The other two experts limit their evaluations to a small amount of "yes", "no" or "no answer". They were Sabine Möddel, Deputy Head of the Department of Continuing Education / Quality Assurance at the Berlin Medical Association, and Peter Matthiessen, Chairman of the Discussion Group of the Dialogue Forum Pluralism in Medicine (DPM) and head of the working group "Methodology in Medicine" at the University Witten / Herdecke.

After all: The method "healing touch" got from all three experts a "No", 2017 she was still offered at the training institution of the Bavarian State Dental Association (EAFZ). Bach flower therapy also rated all experts negative. This assumes that all organic diseases are due to mental problems that can be resolved with high dilutions of certain plant extracts.

Rating is more thorough and better

How easy BZÄK does with the procedure is shown by a comparison with the work of the Institute for Quality and Efficiency in Health Care, IQWiG for short. This evaluates, among others, on behalf of the G-BA, the highest decision-making body in the German health system, the benefits and harms of medical measures. The analyzes serve as a basis for which therapies health insurance companies pay for.

The IQWiG final report alone on the question of how diseases of the periodontium should be treated has 407 pages and cites 60 studies. "Relying on three professors without an examination of the sources is not acceptable 20 years after the establishment of the medicine based on medical records," says Klaus Koch, head of the IQWiG Health Information Division.
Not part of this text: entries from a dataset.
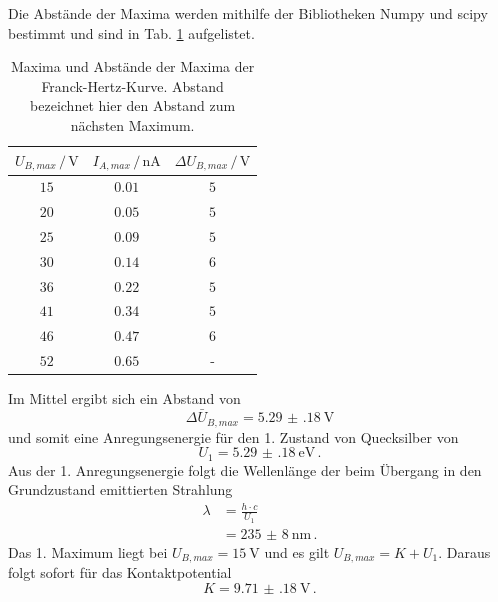 \FloatBarrier
Die Abstände der Maxima werden mithilfe der Bibliotheken Numpy\cite{numpy} und scipy\cite{scipy} bestimmt und sind in Tab. \ref{tab:abstand} aufgelistet.
\begin{table}
    \centering
    \begin{tabular}{ccc}
        \toprule
        $U_{B,max} \,/\, \si{\volt}$ & $I_{A,max} \,/\, \si{\nano\ampere}$ & $\Delta U_{B,max} \,/\, \si{\volt} $ \\
        \midrule
        $15$ & $0.01$ & $5$ \\
        $20$ & $0.05$ & $5$ \\
        $25$ & $0.09$ & $5$ \\
        $30$ & $0.14$ & $6$ \\
        $36$ & $0.22$ & $5$ \\
        $41$ & $0.34$ & $5$ \\
        $46$ & $0.47$ & $6$ \\
        $52$ & $0.65$ & - \\
        \bottomrule
    \end{tabular}
    \caption{Maxima und Abstände der Maxima der Franck-Hertz-Kurve. Abstand bezeichnet hier den Abstand zum nächsten Maximum.}
    \label{tab:abstand}
\end{table}
Im Mittel ergibt sich ein Abstand von
\begin{equation*}
    \Delta \bar{U}_{B,max} = \SI{5.29(18)}{\volt}
\end{equation*}
und somit eine Anregungsenergie für den 1. Zustand von Quecksilber von
\begin{equation}
    U_1 = \SI{5.29(18)}{\electronvolt} \, .
\end{equation}
Aus der 1. Anregungsenergie folgt die Wellenlänge der beim Übergang in den Grundzustand emittierten Strahlung
\begin{align*}
    \lambda &= \frac{h \cdot c}{U_1} \\
    &= \SI{235(8)}{\nano\metre} \, .
\end{align*}
Das 1. Maximum liegt bei $U_{B,max}=\SI{15}{\volt}$ und es gilt $U_{B,max} = K + U_1$.
Daraus folgt sofort für das Kontaktpotential
\begin{equation}
    K = \SI{9.71(18)}{\volt} \, .
\end{equation}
Expert consensus can not compensate for the uncertainties caused by the lack of good studies. "If there is no good evidence, you have to openly admit the uncertainty."

Gregor Bornes, spokesman for patient representation in the G-BA subcommittee on dental treatment, finds that the Federal Dental Association "beyond any professional methodology, can ultimately question any selection of 'experts'". "The fact that she does not ask these people for justification or evidence shows once again that in dentistry scientific thinking is still far too limited."

The statutory health insurance usually does not cover the costs of alternative dentistry methods. This would be possible as a voluntary statutory benefit such as in homeopathy. However, the large health insurance technicians and Barmer do not do this, the DAK only in individual cases on the "individual health account".